La force que ce peuple vous donne en sortant massivement lors des manifestations, c’est de vous donner les moyens pour mettre fin à un système cinquantenaire. Une fois cet objectif atteint et les conditions d’une compétition transparente et saine établies, chacun pourra présenter au peuple togolais, seul détenteur de la souveraineté, son parti, sa vision. Pour l’heure, nous n’en sommes pas encore là, voilà pourquoi il est urgent voire impérieux de mettre fin aux sirènes de la division que vous envoyez en ce moment crucial au peuple et à tous ceux et celles qui soutiennent ce combat depuis l’extérieur.

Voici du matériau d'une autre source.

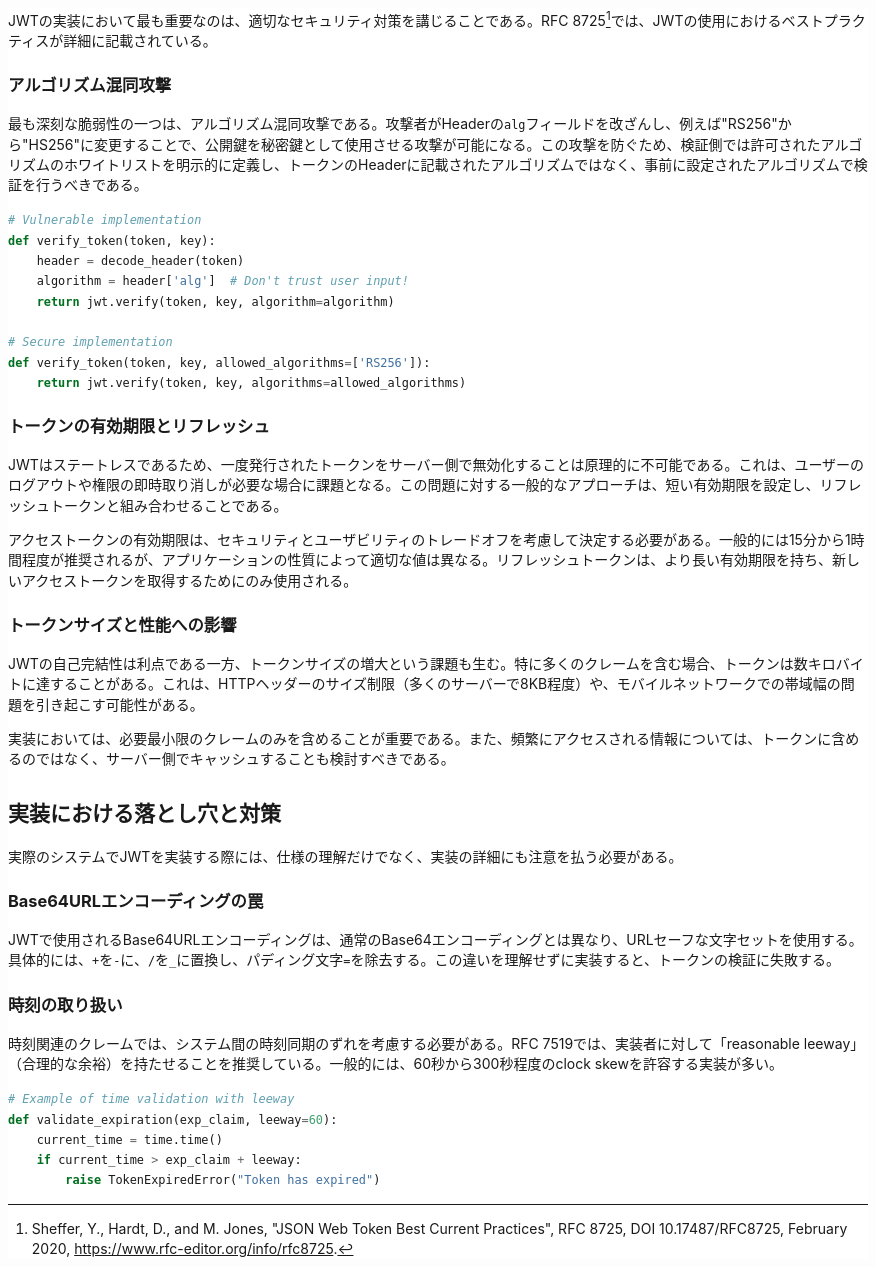 JWTの実装において最も重要なのは、適切なセキュリティ対策を講じることである。RFC 8725[^5]では、JWTの使用におけるベストプラクティスが詳細に記載されている。

### アルゴリズム混同攻撃

最も深刻な脆弱性の一つは、アルゴリズム混同攻撃である。攻撃者がHeaderの`alg`フィールドを改ざんし、例えば"RS256"から"HS256"に変更することで、公開鍵を秘密鍵として使用させる攻撃が可能になる。この攻撃を防ぐため、検証側では許可されたアルゴリズムのホワイトリストを明示的に定義し、トークンのHeaderに記載されたアルゴリズムではなく、事前に設定されたアルゴリズムで検証を行うべきである。

```python
# Vulnerable implementation
def verify_token(token, key):
    header = decode_header(token)
    algorithm = header['alg']  # Don't trust user input!
    return jwt.verify(token, key, algorithm=algorithm)

# Secure implementation
def verify_token(token, key, allowed_algorithms=['RS256']):
    return jwt.verify(token, key, algorithms=allowed_algorithms)
```

### トークンの有効期限とリフレッシュ

JWTはステートレスであるため、一度発行されたトークンをサーバー側で無効化することは原理的に不可能である。これは、ユーザーのログアウトや権限の即時取り消しが必要な場合に課題となる。この問題に対する一般的なアプローチは、短い有効期限を設定し、リフレッシュトークンと組み合わせることである。

アクセストークンの有効期限は、セキュリティとユーザビリティのトレードオフを考慮して決定する必要がある。一般的には15分から1時間程度が推奨されるが、アプリケーションの性質によって適切な値は異なる。リフレッシュトークンは、より長い有効期限を持ち、新しいアクセストークンを取得するためにのみ使用される。

### トークンサイズと性能への影響

JWTの自己完結性は利点である一方、トークンサイズの増大という課題も生む。特に多くのクレームを含む場合、トークンは数キロバイトに達することがある。これは、HTTPヘッダーのサイズ制限（多くのサーバーで8KB程度）や、モバイルネットワークでの帯域幅の問題を引き起こす可能性がある。

実装においては、必要最小限のクレームのみを含めることが重要である。また、頻繁にアクセスされる情報については、トークンに含めるのではなく、サーバー側でキャッシュすることも検討すべきである。

## 実装における落とし穴と対策

実際のシステムでJWTを実装する際には、仕様の理解だけでなく、実装の詳細にも注意を払う必要がある。

### Base64URLエンコーディングの罠

JWTで使用されるBase64URLエンコーディングは、通常のBase64エンコーディングとは異なり、URLセーフな文字セットを使用する。具体的には、`+`を`-`に、`/`を`_`に置換し、パディング文字`=`を除去する。この違いを理解せずに実装すると、トークンの検証に失敗する。

### 時刻の取り扱い

時刻関連のクレームでは、システム間の時刻同期のずれを考慮する必要がある。RFC 7519では、実装者に対して「reasonable leeway」（合理的な余裕）を持たせることを推奨している。一般的には、60秒から300秒程度のclock skewを許容する実装が多い。

```python
# Example of time validation with leeway
def validate_expiration(exp_claim, leeway=60):
    current_time = time.time()
    if current_time > exp_claim + leeway:
        raise TokenExpiredError("Token has expired")
```


[^1]: Jones, M., Bradley, J., and N. Sakimura, "JSON Web Token (JWT)", RFC 7519, DOI 10.17487/RFC7519, May 2015, <https://www.rfc-editor.org/info/rfc7519>.
[^2]: Jones, M. and J. Hildebrand, "JSON Web Encryption (JWE)", RFC 7516, DOI 10.17487/RFC7516, May 2015, <https://www.rfc-editor.org/info/rfc7516>.
[^3]: Jones, M., "JSON Web Algorithms (JWA)", RFC 7518, DOI 10.17487/RFC7518, May 2015, <https://www.rfc-editor.org/info/rfc7518>.
[^4]: IANA, "JSON Web Token (JWT)", <https://www.iana.org/assignments/jwt/jwt.xhtml>.
[^5]: Sheffer, Y., Hardt, D., and M. Jones, "JSON Web Token Best Current Practices", RFC 8725, DOI 10.17487/RFC8725, February 2020, <https://www.rfc-editor.org/info/rfc8725>.
[^6]: Jones, M., "JSON Web Key (JWK)", RFC 7517, DOI 10.17487/RFC7517, May 2015, <https://www.rfc-editor.org/info/rfc7517>.
[^7]: Hardt, D., Ed., "The OAuth 2.0 Authorization Framework", RFC 6749, DOI 10.17487/RFC6749, October 2012, <https://www.rfc-editor.org/info/rfc6749>.
[^8]: Bertocci, V., "JSON Web Token (JWT) Profile for OAuth 2.0 Access Tokens", RFC 9068, DOI 10.17487/RFC9068, October 2021, <https://www.rfc-editor.org/info/rfc9068>.
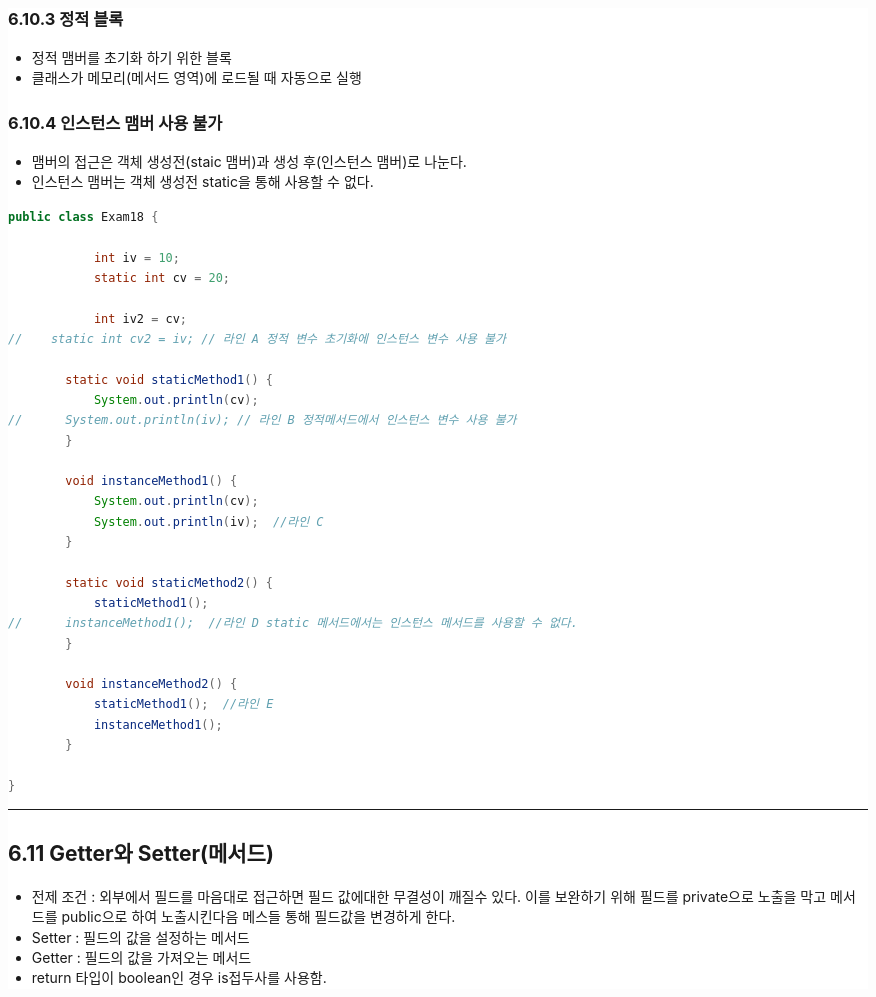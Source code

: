### 6.10.3 정적 블록

- 정적 맴버를 초기화 하기 위한 블록
- 클래스가 메모리(메서드 영역)에 로드될 때 자동으로 실행

### 6.10.4 인스턴스 맴버 사용 불가

- 맴버의 접근은 객체 생성전(staic 맴버)과 생성 후(인스턴스 맴버)로 나눈다.
- 인스턴스 맴버는 객체 생성전 static을 통해 사용할 수 없다.

```java
public class Exam18 {
	
			int iv = 10;
			static int cv = 20;
	
			int iv2 = cv;
//	  static int cv2 = iv; // 라인 A 정적 변수 초기화에 인스턴스 변수 사용 불가

		static void staticMethod1() {
			System.out.println(cv);
//		System.out.println(iv); // 라인 B 정적메서드에서 인스턴스 변수 사용 불가
		}

		void instanceMethod1() { 
			System.out.println(cv); 
			System.out.println(iv);  //라인 C 
		} 

		static void staticMethod2() { 
			staticMethod1(); 
//		instanceMethod1();  //라인 D static 메서드에서는 인스턴스 메서드를 사용할 수 없다.
		} 

		void instanceMethod2() { 
			staticMethod1();  //라인 E 
			instanceMethod1(); 
		} 

}
```

---

## 6.11 Getter와 Setter(메서드)

- 전제 조건 : 외부에서 필드를 마음대로 접근하면 필드 값에대한 무결성이 깨질수 있다. 이를 보완하기 위해 필드를 private으로 노출을 막고 메서드를 public으로 하여 노출시킨다음 메스들 통해 필드값을 변경하게 한다.
- Setter : 필드의 값을 설정하는 메서드
- Getter : 필드의 값을 가져오는 메서드
- return 타입이 boolean인 경우 is접두사를 사용함.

Qu’il soit clair que ces populations qui meurent sous les balles du régime ne feront aucun cadeau à un parti ou leader qui prendra le risque de porter un coup fatal à l’unicité d’action au sein de cette Coalition dont personne n’est sans reproche. Autant aucun parti politique pris individuellement ne pourra conduire ce combat à son terme, autant il faut rester vigilant pour rappeler à l’ordre ceux qui, parfois pour une raison ou une autre, essayent de nouer des deals secrets avec le régime. Il revient à certaines personnes ressources, aux responsables de la société civile, de rappeler à ces messieurs et dames l’objectif pour lequel le peuple continue de leur faire confiance. Quels que soient les malentendus, les tensions, les divergences, les petites histoires de leadership, les calculs des uns et des autres, ils sont condamnés à travailler ensemble pour atteindre les objectifs fixés. Au cas contraire ils sombreront ensemble parce que les Togolais excédés par 28 ans de lutte sans résultat, ne sont plus prêts à passer l’éponge sur des actes comme ceux posés en 2010 par un certain GilchristOlympio et d’autres avant lui. Ce dernier était il y a encore quelques mois un héros; aujourd’hui il est totalement dans l’anonymat. Alors que personne ne pense abuser éternellement de la confiance des Togolais ou pense qu’on peut échanger le peuple contre des intérêts personnels sans conséquence.
«Malheurs aux traitres», avons-nous écrit dans une de nos parutions. Cette boutade est toujours d’actualité, et que ceux qui ont des oreilles entendent, parce que cette fois-ci le peuple en lutte est débout et ne laissera passer aucune compromission ou querelle de leadership susceptible de mettre en péril le combat en cours.